Exact copies of the records below are needed, free of pictures.

====== Recorded information ======

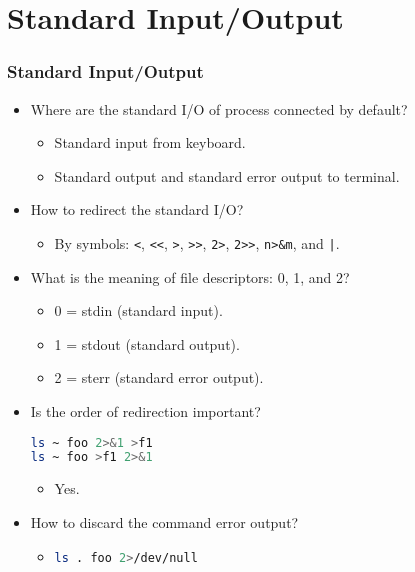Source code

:
\section{Standard Input/Output} 
\begin{frame}[fragile]
\frametitle{Standard Input/Output}
	\begin{itemize}

		\item  Where are the standard I/O of process  connected by default?
		\begin{itemize}
			\item Standard input from keyboard.
			\item Standard output and standard error output to terminal.
		\end{itemize}

		\item How to redirect the standard I/O?
		
		\begin{itemize}
			\item By symbols: \texttt{<}, \texttt{<<}, \texttt{>}, \texttt{>>},   \texttt{2>}, \texttt{2>>}, \texttt{n>\&m}, and \texttt{|}.
		\end{itemize}
		\item What is the meaning of file descriptors: 0, 1, and 2?		
		\begin{itemize}
			\item 0 = stdin (standard input).
			\item 1 = stdout (standard output).
			\item 2 = sterr (standard error output).
		\end{itemize}

		\item Is the order of redirection important?
\begin{lstlisting}[language=bash]		
ls ~ foo 2>&1 >f1
ls ~ foo >f1 2>&1
\end{lstlisting}		
		
		\begin{itemize}
			\item Yes.
		\end{itemize}

		\item How to discard the command error output?	
		\begin{itemize}
		
			\item
\begin{lstlisting}[language=bash]		
ls . foo 2>/dev/null
\end{lstlisting}

		\end{itemize}

	\end{itemize}
\end{frame}

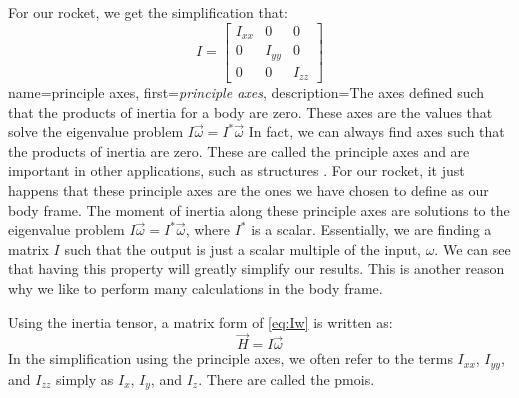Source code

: \documentclass[12pt]{report}
\begin{document}
For our rocket, we get the simplification that:
$$I=\begin{bmatrix}
    I_{xx}&0&0\\
    0&I_{yy}&0\\
    0&0&I_{zz}
\end{bmatrix}$$
{
    name={principle axes},
    first=\textit{principle axes},
    description={The axes defined such that the products of inertia for a body are zero. These axes are the values that solve the eigenvalue problem $I\vec{\omega}=I^*\vec{\omega}$}
}
In fact, we can always find axes such that the products of inertia are zero. These are called the \gls{principle axes} and are important in other applications, such as structures \cite{baker_statics_2020}. For our rocket, it just happens that these \gls{principle axes} are the ones we have chosen to define as our body frame. The moment of inertia along these principle axes are solutions to the eigenvalue problem $I\vec{\omega}=I^*\vec{\omega}$, where $I^*$ is a scalar. Essentially, we are finding a matrix $I$ such that the output is just a scalar multiple of the input, $\omega$. We can see that having this property will greatly simplify our results. This is another reason why we like to perform many calculations in the body frame.

Using the inertia tensor, a matrix form of \eqref{eq:Iw}  is written as:
\begin{equation}\label{eq:IwVec}
    \vec{H}=I\vec{\omega}
\end{equation}
In the simplification using the principle axes, we often refer to the terms $I_{xx}$, $I_{yy}$, and $I_{zz}$ simply as $I_x$, $I_y$, and $I_z$. There are called the \glspl{pmoi}.
\end{document}
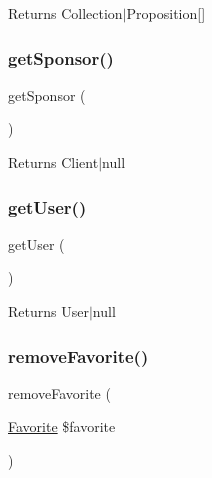 \begin{DoxyReturn}{Returns}
Collection$\vert$\+Proposition\mbox{[}\mbox{]} 
\end{DoxyReturn}
\mbox{\label{class_app_1_1_entity_1_1_client_a9ac0596c959dd68bde964b499a75cb8c}} 
\subsubsection{\texorpdfstring{getSponsor()}{getSponsor()}}
{\footnotesize\ttfamily get\+Sponsor (\begin{DoxyParamCaption}{ }\end{DoxyParamCaption})}

\begin{DoxyReturn}{Returns}
Client$\vert$null 
\end{DoxyReturn}
\mbox{\label{class_app_1_1_entity_1_1_client_ae81b7186fb97a7c6457edcc68c9aa2ef}} 
\subsubsection{\texorpdfstring{getUser()}{getUser()}}
{\footnotesize\ttfamily get\+User (\begin{DoxyParamCaption}{ }\end{DoxyParamCaption})}

\begin{DoxyReturn}{Returns}
User$\vert$null 
\end{DoxyReturn}
\mbox{\label{class_app_1_1_entity_1_1_client_af7ddb0058fa8b93c95254b1435a34f27}} 
\subsubsection{\texorpdfstring{removeFavorite()}{removeFavorite()}}
{\footnotesize\ttfamily remove\+Favorite (\begin{DoxyParamCaption}\item[{\mbox{\hyperlink{class_app_1_1_entity_1_1_favorite}{Favorite}}}]{\$favorite }\end{DoxyParamCaption})}


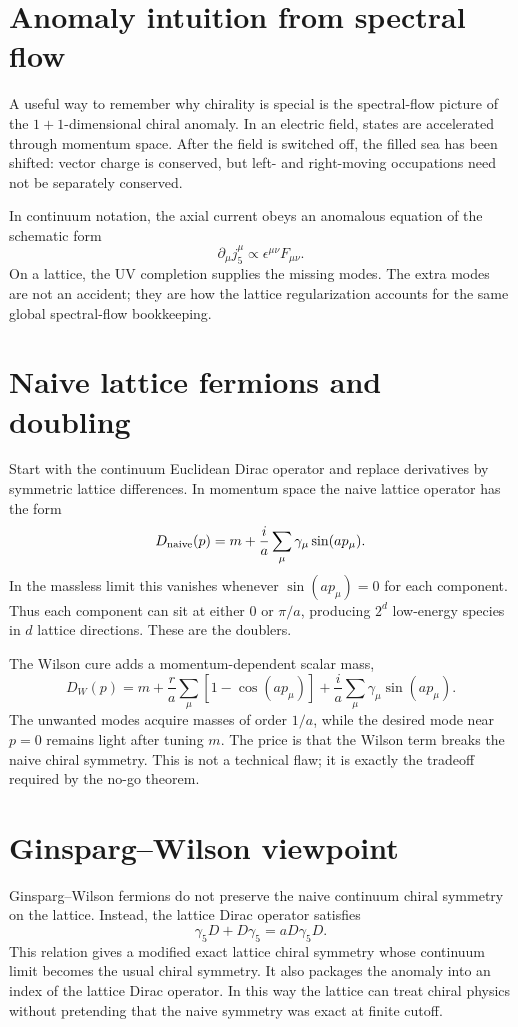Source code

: \documentclass[11pt]{article}
\begin{document}
\section{Anomaly intuition from spectral flow}
A useful way to remember why chirality is special is the spectral-flow picture of the $1+1$-dimensional chiral anomaly. In an electric field, states are accelerated through momentum space. After the field is switched off, the filled sea has been shifted: vector charge is conserved, but left- and right-moving occupations need not be separately conserved.

In continuum notation, the axial current obeys an anomalous equation of the schematic form
\begin{equation}
  \partial_\mu j_5^\mu \propto \epsilon^{\mu\nu}F_{\mu\nu}.
\end{equation}
On a lattice, the UV completion supplies the missing modes. The extra modes are not an accident; they are how the lattice regularization accounts for the same global spectral-flow bookkeeping.

\section{Naive lattice fermions and doubling}
Start with the continuum Euclidean Dirac operator and replace derivatives by symmetric lattice differences. In momentum space the naive lattice operator has the form
\begin{equation}
  D_{\rm naive}(p)=m+\frac{i}{a}\sum_\mu \gamma_\mu \sin(a p_\mu).
\end{equation}
In the massless limit this vanishes whenever $\sin(a p_\mu)=0$ for each component. Thus each component can sit at either $0$ or $\pi/a$, producing $2^d$ low-energy species in $d$ lattice directions. These are the doublers.

The Wilson cure adds a momentum-dependent scalar mass,
\begin{equation}
  D_W(p)=m+\frac{r}{a}\sum_\mu \left[1-\cos(a p_\mu)\right]
  +\frac{i}{a}\sum_\mu \gamma_\mu \sin(a p_\mu).
\end{equation}
The unwanted modes acquire masses of order $1/a$, while the desired mode near $p=0$ remains light after tuning $m$. The price is that the Wilson term breaks the naive chiral symmetry. This is not a technical flaw; it is exactly the tradeoff required by the no-go theorem.

\section{Ginsparg--Wilson viewpoint}
Ginsparg--Wilson fermions do not preserve the naive continuum chiral symmetry on the lattice. Instead, the lattice Dirac operator satisfies
\begin{equation}
  \gamma_5 D + D\gamma_5 = aD\gamma_5D.
\end{equation}
This relation gives a modified exact lattice chiral symmetry whose continuum limit becomes the usual chiral symmetry. It also packages the anomaly into an index of the lattice Dirac operator. In this way the lattice can treat chiral physics without pretending that the naive symmetry was exact at finite cutoff.
\end{document}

======

■ Task solution
Source code

:
\section{Standard Input/Output} 
\begin{frame}[fragile]
\frametitle{Standard Input/Output}
	\begin{itemize}

		\item  Where are the standard I/O of process  connected by default?
		\begin{itemize}
			\item Standard input from keyboard.
			\item Standard output and standard error output to terminal.
		\end{itemize}

		\item How to redirect the standard I/O?
		
		\begin{itemize}
			\item By symbols: \texttt{<}, \texttt{<<}, \texttt{>}, \texttt{>>},   \texttt{2>}, \texttt{2>>}, \texttt{n>\&m}, and \texttt{|}.
		\end{itemize}
		\item What is the meaning of file descriptors: 0, 1, and 2?		
		\begin{itemize}
			\item 0 = stdin (standard input).
			\item 1 = stdout (standard output).
			\item 2 = sterr (standard error output).
		\end{itemize}

		\item Is the order of redirection important?
\begin{lstlisting}[language=bash]		
ls ~ foo 2>&1 >f1
ls ~ foo >f1 2>&1
\end{lstlisting}		
		
		\begin{itemize}
			\item Yes.
		\end{itemize}

		\item How to discard the command error output?	
		\begin{itemize}
		
			\item
\begin{lstlisting}[language=bash]		
ls . foo 2>/dev/null
\end{lstlisting}

		\end{itemize}

	\end{itemize}
\end{frame}

Source code

: \documentclass[12pt]{report}
\begin{document}
For our rocket, we get the simplification that:
$$I=\begin{bmatrix}
    I_{xx}&0&0\\
    0&I_{yy}&0\\
    0&0&I_{zz}
\end{bmatrix}$$
{
    name={principle axes},
    first=\textit{principle axes},
    description={The axes defined such that the products of inertia for a body are zero. These axes are the values that solve the eigenvalue problem $I\vec{\omega}=I^*\vec{\omega}$}
}
In fact, we can always find axes such that the products of inertia are zero. These are called the \gls{principle axes} and are important in other applications, such as structures \cite{baker_statics_2020}. For our rocket, it just happens that these \gls{principle axes} are the ones we have chosen to define as our body frame. The moment of inertia along these principle axes are solutions to the eigenvalue problem $I\vec{\omega}=I^*\vec{\omega}$, where $I^*$ is a scalar. Essentially, we are finding a matrix $I$ such that the output is just a scalar multiple of the input, $\omega$. We can see that having this property will greatly simplify our results. This is another reason why we like to perform many calculations in the body frame.

Using the inertia tensor, a matrix form of \eqref{eq:Iw}  is written as:
\begin{equation}\label{eq:IwVec}
    \vec{H}=I\vec{\omega}
\end{equation}
In the simplification using the principle axes, we often refer to the terms $I_{xx}$, $I_{yy}$, and $I_{zz}$ simply as $I_x$, $I_y$, and $I_z$. There are called the \glspl{pmoi}.
\end{document}
 \begin{DoxyReturn}{Returns}
Collection$\vert$\+Proposition\mbox{[}\mbox{]} 
\end{DoxyReturn}
\mbox{\label{class_app_1_1_entity_1_1_client_a9ac0596c959dd68bde964b499a75cb8c}} 
\subsubsection{\texorpdfstring{getSponsor()}{getSponsor()}}
{\footnotesize\ttfamily get\+Sponsor (\begin{DoxyParamCaption}{ }\end{DoxyParamCaption})}

\begin{DoxyReturn}{Returns}
Client$\vert$null 
\end{DoxyReturn}
\mbox{\label{class_app_1_1_entity_1_1_client_ae81b7186fb97a7c6457edcc68c9aa2ef}} 
\subsubsection{\texorpdfstring{getUser()}{getUser()}}
{\footnotesize\ttfamily get\+User (\begin{DoxyParamCaption}{ }\end{DoxyParamCaption})}

\begin{DoxyReturn}{Returns}
User$\vert$null 
\end{DoxyReturn}
\mbox{\label{class_app_1_1_entity_1_1_client_af7ddb0058fa8b93c95254b1435a34f27}} 
\subsubsection{\texorpdfstring{removeFavorite()}{removeFavorite()}}
{\footnotesize\ttfamily remove\+Favorite (\begin{DoxyParamCaption}\item[{\mbox{\hyperlink{class_app_1_1_entity_1_1_favorite}{Favorite}}}]{\$favorite }\end{DoxyParamCaption})}


Source code

: \documentclass[11pt]{article}
\begin{document}
\section{Anomaly intuition from spectral flow}
A useful way to remember why chirality is special is the spectral-flow picture of the $1+1$-dimensional chiral anomaly. In an electric field, states are accelerated through momentum space. After the field is switched off, the filled sea has been shifted: vector charge is conserved, but left- and right-moving occupations need not be separately conserved.

In continuum notation, the axial current obeys an anomalous equation of the schematic form
\begin{equation}
  \partial_\mu j_5^\mu \propto \epsilon^{\mu\nu}F_{\mu\nu}.
\end{equation}
On a lattice, the UV completion supplies the missing modes. The extra modes are not an accident; they are how the lattice regularization accounts for the same global spectral-flow bookkeeping.

\section{Naive lattice fermions and doubling}
Start with the continuum Euclidean Dirac operator and replace derivatives by symmetric lattice differences. In momentum space the naive lattice operator has the form
\begin{equation}
  D_{\rm naive}(p)=m+\frac{i}{a}\sum_\mu \gamma_\mu \sin(a p_\mu).
\end{equation}
In the massless limit this vanishes whenever $\sin(a p_\mu)=0$ for each component. Thus each component can sit at either $0$ or $\pi/a$, producing $2^d$ low-energy species in $d$ lattice directions. These are the doublers.

The Wilson cure adds a momentum-dependent scalar mass,
\begin{equation}
  D_W(p)=m+\frac{r}{a}\sum_\mu \left[1-\cos(a p_\mu)\right]
  +\frac{i}{a}\sum_\mu \gamma_\mu \sin(a p_\mu).
\end{equation}
The unwanted modes acquire masses of order $1/a$, while the desired mode near $p=0$ remains light after tuning $m$. The price is that the Wilson term breaks the naive chiral symmetry. This is not a technical flaw; it is exactly the tradeoff required by the no-go theorem.

\section{Ginsparg--Wilson viewpoint}
Ginsparg--Wilson fermions do not preserve the naive continuum chiral symmetry on the lattice. Instead, the lattice Dirac operator satisfies
\begin{equation}
  \gamma_5 D + D\gamma_5 = aD\gamma_5D.
\end{equation}
This relation gives a modified exact lattice chiral symmetry whose continuum limit becomes the usual chiral symmetry. It also packages the anomaly into an index of the lattice Dirac operator. In this way the lattice can treat chiral physics without pretending that the naive symmetry was exact at finite cutoff.
\end{document}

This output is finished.